▸ **WORK ITEM**: Give every line from the entries that contains "hyperlink".

▸ **GIVEN DATA**:
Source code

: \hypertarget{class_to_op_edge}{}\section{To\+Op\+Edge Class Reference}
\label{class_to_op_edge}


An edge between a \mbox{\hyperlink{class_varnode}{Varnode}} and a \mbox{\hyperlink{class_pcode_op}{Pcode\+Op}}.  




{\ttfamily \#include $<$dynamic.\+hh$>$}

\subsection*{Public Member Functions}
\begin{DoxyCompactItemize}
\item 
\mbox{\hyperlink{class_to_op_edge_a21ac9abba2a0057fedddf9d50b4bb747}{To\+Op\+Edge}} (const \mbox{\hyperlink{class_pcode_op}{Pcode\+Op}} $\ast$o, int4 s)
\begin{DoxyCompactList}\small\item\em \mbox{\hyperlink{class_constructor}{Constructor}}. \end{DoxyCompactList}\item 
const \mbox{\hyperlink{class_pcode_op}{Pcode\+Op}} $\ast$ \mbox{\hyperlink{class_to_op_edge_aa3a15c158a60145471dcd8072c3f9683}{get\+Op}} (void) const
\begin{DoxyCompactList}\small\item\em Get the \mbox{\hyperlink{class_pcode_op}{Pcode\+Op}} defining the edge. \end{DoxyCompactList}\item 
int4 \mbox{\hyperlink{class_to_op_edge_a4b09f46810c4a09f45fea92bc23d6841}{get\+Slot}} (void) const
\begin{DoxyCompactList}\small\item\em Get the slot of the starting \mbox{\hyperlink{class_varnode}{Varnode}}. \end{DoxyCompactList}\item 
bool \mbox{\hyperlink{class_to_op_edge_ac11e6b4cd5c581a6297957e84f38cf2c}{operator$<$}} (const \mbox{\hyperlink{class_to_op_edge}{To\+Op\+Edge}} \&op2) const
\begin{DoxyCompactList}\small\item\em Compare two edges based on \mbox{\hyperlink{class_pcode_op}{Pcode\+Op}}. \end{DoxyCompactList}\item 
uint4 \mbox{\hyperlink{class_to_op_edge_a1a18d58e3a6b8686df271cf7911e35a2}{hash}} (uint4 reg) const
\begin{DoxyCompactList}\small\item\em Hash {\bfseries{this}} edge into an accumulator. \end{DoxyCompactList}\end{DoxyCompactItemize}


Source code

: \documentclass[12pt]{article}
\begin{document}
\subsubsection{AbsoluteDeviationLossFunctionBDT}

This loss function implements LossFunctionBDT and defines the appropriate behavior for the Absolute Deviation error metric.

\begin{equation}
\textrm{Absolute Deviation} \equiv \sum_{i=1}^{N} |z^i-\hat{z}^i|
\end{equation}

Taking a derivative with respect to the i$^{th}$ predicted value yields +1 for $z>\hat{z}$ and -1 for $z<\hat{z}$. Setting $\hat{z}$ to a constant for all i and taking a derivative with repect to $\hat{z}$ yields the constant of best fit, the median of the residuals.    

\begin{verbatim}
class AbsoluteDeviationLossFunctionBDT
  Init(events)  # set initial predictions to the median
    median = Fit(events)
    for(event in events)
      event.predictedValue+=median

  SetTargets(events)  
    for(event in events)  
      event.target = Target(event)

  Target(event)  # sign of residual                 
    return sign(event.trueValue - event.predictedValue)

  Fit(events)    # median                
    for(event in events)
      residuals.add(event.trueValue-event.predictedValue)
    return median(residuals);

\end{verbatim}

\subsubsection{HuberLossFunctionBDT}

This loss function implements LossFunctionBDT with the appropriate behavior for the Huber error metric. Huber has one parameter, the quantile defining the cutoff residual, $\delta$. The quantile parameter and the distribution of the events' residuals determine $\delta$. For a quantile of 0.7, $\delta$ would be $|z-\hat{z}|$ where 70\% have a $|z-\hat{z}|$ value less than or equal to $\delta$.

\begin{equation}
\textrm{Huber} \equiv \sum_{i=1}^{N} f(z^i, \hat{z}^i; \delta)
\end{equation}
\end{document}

▸ **SOLUTION FOR THIS TASK**:
An edge between a \mbox{\hyperlink{class_varnode}{Varnode}} and a \mbox{\hyperlink{class_pcode_op}{Pcode\+Op}}.  
\mbox{\hyperlink{class_to_op_edge_a21ac9abba2a0057fedddf9d50b4bb747}{To\+Op\+Edge}} (const \mbox{\hyperlink{class_pcode_op}{Pcode\+Op}} $\ast$o, int4 s)
\begin{DoxyCompactList}\small\item\em \mbox{\hyperlink{class_constructor}{Constructor}}. \end{DoxyCompactList}\item 
const \mbox{\hyperlink{class_pcode_op}{Pcode\+Op}} $\ast$ \mbox{\hyperlink{class_to_op_edge_aa3a15c158a60145471dcd8072c3f9683}{get\+Op}} (void) const
\begin{DoxyCompactList}\small\item\em Get the \mbox{\hyperlink{class_pcode_op}{Pcode\+Op}} defining the edge. \end{DoxyCompactList}\item 
int4 \mbox{\hyperlink{class_to_op_edge_a4b09f46810c4a09f45fea92bc23d6841}{get\+Slot}} (void) const
\begin{DoxyCompactList}\small\item\em Get the slot of the starting \mbox{\hyperlink{class_varnode}{Varnode}}. \end{DoxyCompactList}\item 
bool \mbox{\hyperlink{class_to_op_edge_ac11e6b4cd5c581a6297957e84f38cf2c}{operator$<$}} (const \mbox{\hyperlink{class_to_op_edge}{To\+Op\+Edge}} \&op2) const
\begin{DoxyCompactList}\small\item\em Compare two edges based on \mbox{\hyperlink{class_pcode_op}{Pcode\+Op}}. \end{DoxyCompactList}\item 
uint4 \mbox{\hyperlink{class_to_op_edge_a1a18d58e3a6b8686df271cf7911e35a2}{hash}} (uint4 reg) const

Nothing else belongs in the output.